How To

Page Render Errors and How to Fix Them

If you ever look in your Error Log then you have probably seen the message Error Rendering Page.  This post discusses why this error happens and some things you can do about it.

To filter and categorize articles, MyCurator needs to read the whole article.  Most RSS feeds just provide a title and a summary.  To get around the limits of RSS feeds, MyCurator uses a service called diffbot.  This service is part of the cloud processing that happens in the background with MyCurator.

Extracting the full text of an article is not easy.  As you might imagine, every site seems to use their own way to format and display articles.  The possibilities are endless.

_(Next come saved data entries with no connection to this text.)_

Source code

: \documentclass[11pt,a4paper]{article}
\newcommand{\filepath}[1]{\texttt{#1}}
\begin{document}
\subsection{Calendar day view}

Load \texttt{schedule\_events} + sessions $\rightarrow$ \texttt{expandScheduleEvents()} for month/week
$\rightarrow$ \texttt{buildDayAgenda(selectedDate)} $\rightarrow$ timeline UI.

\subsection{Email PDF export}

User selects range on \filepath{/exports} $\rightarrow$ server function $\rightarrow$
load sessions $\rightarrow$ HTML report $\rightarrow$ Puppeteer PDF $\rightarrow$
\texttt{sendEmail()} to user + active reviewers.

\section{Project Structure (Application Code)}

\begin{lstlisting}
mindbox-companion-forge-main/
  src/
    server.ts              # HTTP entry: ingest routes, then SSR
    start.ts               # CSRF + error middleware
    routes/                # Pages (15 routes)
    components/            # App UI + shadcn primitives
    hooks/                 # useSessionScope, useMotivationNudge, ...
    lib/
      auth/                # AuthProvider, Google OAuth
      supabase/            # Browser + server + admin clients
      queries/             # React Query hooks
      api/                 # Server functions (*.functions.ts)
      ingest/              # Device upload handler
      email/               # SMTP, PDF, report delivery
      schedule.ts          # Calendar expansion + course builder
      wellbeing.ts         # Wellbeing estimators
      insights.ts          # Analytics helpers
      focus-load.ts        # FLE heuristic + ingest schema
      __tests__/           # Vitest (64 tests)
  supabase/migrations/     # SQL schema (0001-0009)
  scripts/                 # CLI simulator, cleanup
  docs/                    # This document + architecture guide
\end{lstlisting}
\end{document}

For us humans though, we can quickly scan a web page, even if its cluttered with ads and pictures, and find the relevant text article.  The diffbot service uses machine vision techniques to do something similar when they extract an article.

They are very accurate, ranking at the top of some studies comparing various services and their ability to extract the text and images from a web page.  The comparison study found them to be over 90% accurate.  Unfortunately, that does mean that some articles are not captured.  When this happens, MyCurator logs the Error Rendering Page and the article is skipped.

MyCurator skips articles that could not be rendered because without the text, it cannot perform filtering and classifying correctly.  You can always check the article yourself by clicking on the URL in the Error Log and seeing if it is an article you like.  You would then have to cut and paste some text into a post manually if you like it.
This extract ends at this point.